═════ Records to use

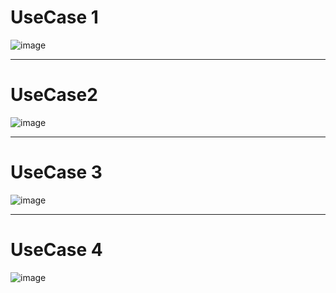 # UseCase 1

![image](https://user-images.githubusercontent.com/49024958/115952520-601dc680-a521-11eb-8791-e148d9f2ca03.png)

<hr>

# UseCase2

![image](https://user-images.githubusercontent.com/49024958/115952634-11246100-a522-11eb-85f8-cde3f189a3ff.png)


<hr>

# UseCase 3

![image](https://user-images.githubusercontent.com/55435898/115953512-e2f55000-a526-11eb-9aff-e084ae38a55d.png)


<hr>

# UseCase 4

![image](https://user-images.githubusercontent.com/55435898/115953538-0f10d100-a527-11eb-9377-fe3fa1423943.png)

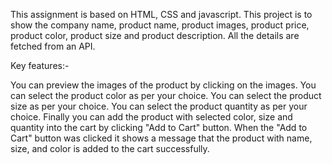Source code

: This assignment is based on HTML, CSS and javascript. This project is to show the company name, product name, product images, product price, product color, product size and product description. All the details are fetched from an API.

Key features:-

You can preview the images of the product by clicking on the images.
You can select the product color as per your choice.
You can select the product size as per your choice.
You can select the product quantity as per your choice.
Finally you can add the product with selected color, size and quantity into the cart by clicking "Add to Cart" button.
When the "Add to Cart" button was clicked it shows a message that the product with name, size, and color is added to the cart successfully.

══════════

◆ **What is required**
Using the records above, report each line with the string "clicking".

◆ **Solved exercise**
You can preview the images of the product by clicking on the images.
Finally you can add the product with selected color, size and quantity into the cart by clicking "Add to Cart" button.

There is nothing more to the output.